State only how many lines in the listing contain the string "analysis".
* * * * *
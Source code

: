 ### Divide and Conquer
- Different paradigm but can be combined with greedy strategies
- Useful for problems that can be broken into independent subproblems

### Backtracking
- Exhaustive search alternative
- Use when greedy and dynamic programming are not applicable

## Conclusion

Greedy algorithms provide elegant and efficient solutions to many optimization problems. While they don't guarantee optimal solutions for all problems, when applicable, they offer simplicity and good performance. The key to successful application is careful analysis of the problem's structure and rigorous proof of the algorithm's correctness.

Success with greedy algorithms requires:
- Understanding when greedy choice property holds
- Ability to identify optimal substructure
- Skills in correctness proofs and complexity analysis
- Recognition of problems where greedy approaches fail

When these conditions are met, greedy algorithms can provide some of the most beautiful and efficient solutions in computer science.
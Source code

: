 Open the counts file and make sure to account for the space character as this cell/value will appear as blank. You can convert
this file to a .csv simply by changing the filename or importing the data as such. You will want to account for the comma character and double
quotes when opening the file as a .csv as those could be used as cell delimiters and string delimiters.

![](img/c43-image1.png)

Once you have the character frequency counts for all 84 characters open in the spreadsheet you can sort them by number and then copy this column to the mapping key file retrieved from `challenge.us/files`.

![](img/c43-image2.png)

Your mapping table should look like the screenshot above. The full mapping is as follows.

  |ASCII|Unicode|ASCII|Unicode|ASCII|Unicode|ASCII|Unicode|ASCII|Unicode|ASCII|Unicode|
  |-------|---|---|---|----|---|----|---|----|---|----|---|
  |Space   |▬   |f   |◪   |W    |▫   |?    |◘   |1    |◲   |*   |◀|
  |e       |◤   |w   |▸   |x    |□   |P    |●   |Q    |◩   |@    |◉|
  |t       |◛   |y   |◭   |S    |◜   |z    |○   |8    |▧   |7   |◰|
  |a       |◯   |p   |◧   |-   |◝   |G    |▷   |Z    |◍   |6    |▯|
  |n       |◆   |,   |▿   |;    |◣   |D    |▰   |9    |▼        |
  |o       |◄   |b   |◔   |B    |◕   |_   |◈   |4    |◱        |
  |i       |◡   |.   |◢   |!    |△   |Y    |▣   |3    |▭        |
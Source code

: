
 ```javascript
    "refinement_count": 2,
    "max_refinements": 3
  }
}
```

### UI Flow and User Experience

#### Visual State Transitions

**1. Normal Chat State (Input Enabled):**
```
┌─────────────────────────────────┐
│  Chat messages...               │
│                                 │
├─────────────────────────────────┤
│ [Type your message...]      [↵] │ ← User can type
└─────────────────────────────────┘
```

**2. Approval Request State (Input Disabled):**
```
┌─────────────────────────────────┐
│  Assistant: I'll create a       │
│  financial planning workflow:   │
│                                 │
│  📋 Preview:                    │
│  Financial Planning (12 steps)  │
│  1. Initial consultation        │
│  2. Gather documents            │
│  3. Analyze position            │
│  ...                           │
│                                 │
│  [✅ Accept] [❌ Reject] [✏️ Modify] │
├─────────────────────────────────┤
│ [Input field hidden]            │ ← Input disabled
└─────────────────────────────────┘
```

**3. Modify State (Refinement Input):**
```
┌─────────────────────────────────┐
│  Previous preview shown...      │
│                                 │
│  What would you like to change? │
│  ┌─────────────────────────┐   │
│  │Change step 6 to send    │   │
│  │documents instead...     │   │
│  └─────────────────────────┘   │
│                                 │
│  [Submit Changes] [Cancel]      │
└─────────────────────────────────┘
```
* * * * *
## [Answer for this exercise]
2